The study consisted of a screening phase of up to six weeks, a blinded treatment phase of 52 weeks that includes a placebo-controlled period from week 0 to week 24 and an active treatment period from week 24 to week 52. It also includes a safety follow-up phase of eight weeks after week 52 (week 52 to 60; 12 weeks from the last administration of study agent [at week 48] through to the final visit in the safety follow-up phase). Efficacy, safety, pharmacokinetic, immunogenicity and biomarker evaluations were performed in the study on a defined schedule.
DISCOVER-2 is a randomized, double-blind, multicenter Phase 3 study evaluating the efficacy and safety of Tremfya administered by SC injection in subjects with active psoriatic arthritis. DISCOVER-2 is evaluating 739 participants and continuing through approximately two years.

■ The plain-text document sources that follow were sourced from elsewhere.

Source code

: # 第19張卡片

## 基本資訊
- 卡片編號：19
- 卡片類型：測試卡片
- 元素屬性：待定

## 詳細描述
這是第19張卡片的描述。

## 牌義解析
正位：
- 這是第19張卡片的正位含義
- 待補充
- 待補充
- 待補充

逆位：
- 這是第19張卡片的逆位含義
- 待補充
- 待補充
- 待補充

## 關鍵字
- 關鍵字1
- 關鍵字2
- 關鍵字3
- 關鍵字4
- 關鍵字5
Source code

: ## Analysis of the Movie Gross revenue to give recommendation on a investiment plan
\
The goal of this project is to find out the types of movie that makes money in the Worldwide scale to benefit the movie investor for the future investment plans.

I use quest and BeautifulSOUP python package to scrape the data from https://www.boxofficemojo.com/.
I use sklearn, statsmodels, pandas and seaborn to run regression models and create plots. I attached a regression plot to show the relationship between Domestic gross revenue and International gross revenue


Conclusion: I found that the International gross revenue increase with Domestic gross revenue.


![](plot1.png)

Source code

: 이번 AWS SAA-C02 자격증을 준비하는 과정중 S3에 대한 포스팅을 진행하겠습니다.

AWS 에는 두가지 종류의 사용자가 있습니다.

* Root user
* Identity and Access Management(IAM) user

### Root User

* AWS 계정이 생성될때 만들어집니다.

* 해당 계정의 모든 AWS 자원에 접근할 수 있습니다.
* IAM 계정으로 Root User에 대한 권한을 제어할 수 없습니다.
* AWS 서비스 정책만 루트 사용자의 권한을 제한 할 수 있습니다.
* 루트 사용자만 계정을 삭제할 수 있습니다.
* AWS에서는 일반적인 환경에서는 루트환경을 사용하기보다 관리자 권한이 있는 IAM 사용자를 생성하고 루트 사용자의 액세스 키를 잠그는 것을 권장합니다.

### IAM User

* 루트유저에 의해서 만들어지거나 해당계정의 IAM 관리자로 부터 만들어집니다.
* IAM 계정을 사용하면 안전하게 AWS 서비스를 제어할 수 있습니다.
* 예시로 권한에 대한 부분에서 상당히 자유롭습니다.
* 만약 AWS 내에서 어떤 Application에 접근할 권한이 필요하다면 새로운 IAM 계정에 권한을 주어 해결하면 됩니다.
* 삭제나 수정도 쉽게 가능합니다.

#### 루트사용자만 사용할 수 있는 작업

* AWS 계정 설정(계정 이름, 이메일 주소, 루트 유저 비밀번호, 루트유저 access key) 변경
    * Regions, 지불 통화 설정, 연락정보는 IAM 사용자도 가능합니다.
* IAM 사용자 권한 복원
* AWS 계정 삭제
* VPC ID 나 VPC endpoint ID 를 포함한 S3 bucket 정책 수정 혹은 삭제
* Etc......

The study consists of a screening phase of up to six weeks, a blinded treatment phase (approximately 100 weeks) that includes a placebo-controlled period from week 0 to week 24, and an active treatment period from week 24 to week 100. It also includes a safety follow-up phase of 12 weeks after the last administration of study agent. Efficacy, health economics, safety, pharmacokinetics, immunogenicity, biomarker, and pharmacogenomics evaluations are being performed in the study on a defined schedule.